As with any pursuit, the best preparation will focus on building a solid foundation. That means developing a close familiarity with the material and calculations you’ll face in case studies as well as learning to form and articulate conclusions based on limited information.
This guide was designed to provide that sort of preparation. First and foremost it offers instruction and practice in the type of math that underlies these interviews. Then, with the accompanying cases you will break down and solve actual interview questions.
Many smart candidates botch case interviews simply because they’re unused to performing mental or back of the envelope math. Fortunately, these are easy skills to learn.
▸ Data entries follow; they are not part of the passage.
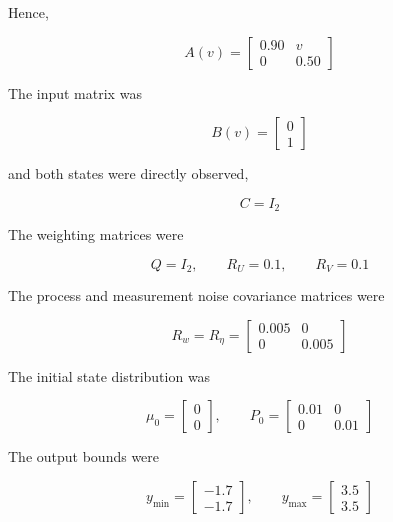 Hence,

\begin{equation}
    A(v)
    =
    \begin{bmatrix}
        0.90 & v\\
        0 & 0.50
    \end{bmatrix}
\end{equation}

The input matrix was

\begin{equation}
    B(v)
    =
    \begin{bmatrix}
        0\\
        1
    \end{bmatrix}
\end{equation}

and both states were directly observed,

\begin{equation}
    C=I_2
\end{equation}

The weighting matrices were

\begin{equation}
    Q=I_2,
    \qquad
    R_U=0.1,
    \qquad
    R_V=0.1
\end{equation}

The process and measurement noise covariance matrices were

\begin{equation}
    R_w
    =
    R_\eta
    =
    \begin{bmatrix}
        0.005 & 0\\
        0 & 0.005
    \end{bmatrix}
\end{equation}

The initial state distribution was

\begin{equation}
    \mu_0=
    \begin{bmatrix}
        0\\
        0
    \end{bmatrix},
    \qquad
    P_0=
    \begin{bmatrix}
        0.01 & 0\\
        0 & 0.01
    \end{bmatrix}
\end{equation}

The output bounds were

\begin{equation}
    y_{\min}
    =
    \begin{bmatrix}
        -1.7\\
        -1.7
    \end{bmatrix},
    \qquad
    y_{\max}
    =
    \begin{bmatrix}
        3.5\\
        3.5
    \end{bmatrix}
\end{equation}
For the type of math you’ll do in case interviews, semi-regular practice with this guide over a handful of weeks will be more than sufficient.
Each of the lessons in this guide focuses on a type of calculation you will make in interviews. This review draws on existing literature covering mental and rapid calculation, but the lessons are heavily adapted to suit the kind of math found in case studies, where reasonable estimation is valued over minute precision.
As noted earlier, you must also become comfortable forming and articulating conclusions with limited information. The notion that good responses can be memorized is nonsensical. Engineers will see different solutions than will MBAs; what matters is the worth and articulation of the idea. This sort of extemporization takes some getting used to. If our guide cannot offer feedback, it can at least offer practice. Scattered through the accompanying cases are open-ended questions with sample responses.
Ultimately the purpose of this guide is not to supplant practice with a partner, but to complement it. In this guide are the base set of skills and knowledge - primarily math related - that will help you feel at ease in your interview. It’s true that being able to do the math quickly and easily doesn’t make you any smarter, but it will foster confidence and free up your thoughts to focus on the real substance of the case.